We have a long and difficult way to go. Today, we see steady annual increases in Rx prices, without any commensurate proof of increased cost or utility. While global sales of branded drugs rose from $720 B to just under $800 B between 2011 and 2017, the volume of prescriptions filled concurrently drop from ~998K to 584K. Over the same time window the average of branded Rx prices increased between 6.5-14.0%. For the top 45 already approved branded drugs, annual price increases drove >60% of the 28% US sales growth between 2014-2017. Innovation is remarkably expensive, particularly in the setting of new Rx treatments. Further, it is certainly true that of every healthcare dollar spent, less than 25 cents of it is spent on drugs. But that said, when buying “stuff” as opposed to “services,” per unit prices are particularly sensitive and increasing prices well above the rate of inflation is even more so.
Just imagine a day on which informed patients, rather than hyperbolic contestants, were invited to “come on dowwwwwn” and take a seat at the table of “The Price is Right for Healthcare” – we would begin to see a new dawn. A day in which prices in healthcare are set exactly like they are in all other markets. The right price based on the value thought to be received, by those who paid. Some will be willing to pay more and others less. Some will expect brand and others will look for savings, but all will be dramatically engaged in the process. Prices will be dynamic, reflecting market-driven decisions and patients will have much more and tailored information to help support their purchasing choices. Outcomes, or least prices, will come with guarantees.
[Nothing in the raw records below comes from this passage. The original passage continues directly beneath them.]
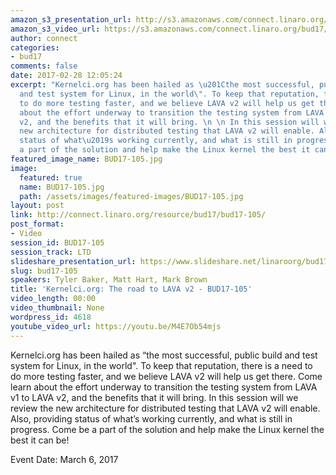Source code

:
 ```yaml
---
amazon_s3_presentation_url: http://s3.amazonaws.com/connect.linaro.org/bud17/Presentations/BUD17-105%20-%20KernelCI-%20Road%20to%20LAVA%20v2.pdf
amazon_s3_video_url: https://s3.amazonaws.com/connect.linaro.org/bud17/Videos/Monday/BUD17-105%20The%20road%20to%20LAVA%20v2.mp4
author: connect
categories:
- bud17
comments: false
date: 2017-02-28 12:05:24
excerpt: "Kernelci.org has been hailed as \u201Cthe most successful, public build
  and test system for Linux, in the world\". To keep that reputation, there is a need
  to do more testing faster, and we believe LAVA v2 will help us get there. Come learn
  about the effort underway to transition the testing system from LAVA v1 to LAVA
  v2, and the benefits that it will bring. \n \n In this session will we review the
  new architecture for distributed testing that LAVA v2 will enable. Also, providing
  status of what\u2019s working currently, and what is still in progress. Come be
  a part of the solution and help make the Linux kernel the best it can be!"
featured_image_name: BUD17-105.jpg
image:
  featured: true
  name: BUD17-105.jpg
  path: /assets/images/featured-images/BUD17-105.jpg
layout: post
link: http://connect.linaro.org/resource/bud17/bud17-105/
post_format:
- Video
session_id: BUD17-105
session_track: LTD
slideshare_presentation_url: https://www.slideshare.net/linaroorg/bud17105-kernelciorg-the-road-to-lava-v2
slug: bud17-105
speakers: Tyler Baker, Matt Hart, Mark Brown
title: 'Kernelci.org: The road to LAVA v2 - BUD17-105'
video_length: 00:00
video_thumbnail: None
wordpress_id: 4618
youtube_video_url: https://youtu.be/M4E7Ob54mjs
---
```


Kernelci.org has been hailed as “the most successful, public build and test system for Linux, in the world". To keep that reputation, there is a need to do more testing faster, and we believe LAVA v2 will help us get there. Come learn about the effort underway to transition the testing system from LAVA v1 to LAVA v2, and the benefits that it will bring. In this session will we review the new architecture for distributed testing that LAVA v2 will enable. Also, providing status of what’s working currently, and what is still in progress. Come be a part of the solution and help make the Linux kernel the best it can be!

Event Date: March 6, 2017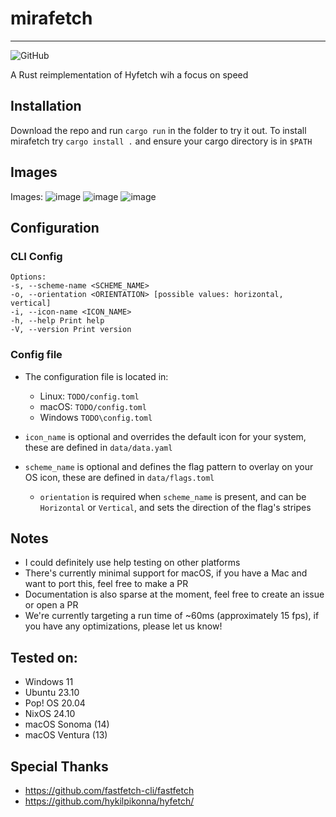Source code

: # mirafetch

---

![GitHub](https://img.shields.io/github/license/argentumcation/mirafetch?color=blue)

<!--![GitHub release (with filter)](https://img.shields.io/github/v/release/argentumcation/mirafetch)
![docs.rs](https://img.shields.io/docsrs/mirafetch)
![Crates.io](https://img.shields.io/crates/d/mirafetch)
![Repology - Repositories](https://img.shields.io/repology/repositories/mirafetch)-->

A Rust reimplementation of Hyfetch wih a focus on speed

## Installation

Download the repo and run `cargo run` in the folder to try it out. To install mirafetch try `cargo install .` and ensure your cargo directory is in `$PATH`

## Images
Images:
![image](https://github.com/user-attachments/assets/8c2ce3cd-4870-4441-94e3-9d2469f0dcd7)
![image](https://github.com/user-attachments/assets/9674b066-f736-408c-af2d-6a62fa2db89b)
![image](https://github.com/user-attachments/assets/f2c5abb6-0f93-4782-836b-9f88e9385a4e)


## Configuration

### CLI Config

```
Options:
-s, --scheme-name <SCHEME_NAME>
-o, --orientation <ORIENTATION> [possible values: horizontal, vertical]
-i, --icon-name <ICON_NAME>
-h, --help Print help
-V, --version Print version
```

### Config file

- The configuration file is located in:

  - Linux: `TODO/config.toml`
  - macOS: `TODO/config.toml`
  - Windows `TODO\config.toml`

- `icon_name` is optional and overrides the default icon for your system, these are defined in `data/data.yaml`
- `scheme_name` is optional and defines the flag pattern to overlay on your OS icon, these are defined in `data/flags.toml`
  - `orientation` is required when `scheme_name` is present, and can be `Horizontal` or `Vertical`, and sets the direction of the flag's stripes

## Notes

- I could definitely use help testing on other platforms
- There's currently minimal support for macOS, if you have a Mac and want to port this, feel free to make a PR
- Documentation is also sparse at the moment, feel free to create an issue or open a PR
- We're currently targeting a run time of ~60ms (approximately 15 fps), if you have any optimizations, please let us know!

## Tested on:

- Windows 11
- Ubuntu 23.10
- Pop! OS 20.04
- NixOS 24.10
- macOS Sonoma (14)
- macOS Ventura (13)

## Special Thanks

- https://github.com/fastfetch-cli/fastfetch
- https://github.com/hykilpikonna/hyfetch/
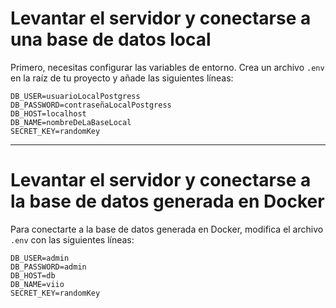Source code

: # Levantar el servidor y conectarse a una base de datos local

Primero, necesitas configurar las variables de entorno. Crea un archivo `.env` en la raíz de tu proyecto y añade las siguientes líneas:

```env
DB_USER=usuarioLocalPostgress
DB_PASSWORD=contraseñaLocalPostgress
DB_HOST=localhost
DB_NAME=nombreDeLaBaseLocal
SECRET_KEY=randomKey
```

---

# Levantar el servidor y conectarse a la base de datos generada en Docker

Para conectarte a la base de datos generada en Docker, modifica el archivo `.env` con las siguientes líneas:

```env
DB_USER=admin
DB_PASSWORD=admin
DB_HOST=db
DB_NAME=viio
SECRET_KEY=randomKey
```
Until patients help set prices and personally determine value, all too often they will feel cheated. And the new tools on which this paradigm rests must be the responsibility of those who seek to enter this market. If one cannot provide a means by which outcomes can be assessed, by the patient themselves, then they too will soon prove to be relics – the history of medicine is filled with them. As the industry walks down the plank of year-over-year price increases, an abrupt end awaits and the waters below are not friendly. Building robust evidence platforms to validate utility (value) and ensuring consumer-driven advocacy is the only “pricing lifeboat.” We all want and will need, medical innovation, but the Price (must be) Right.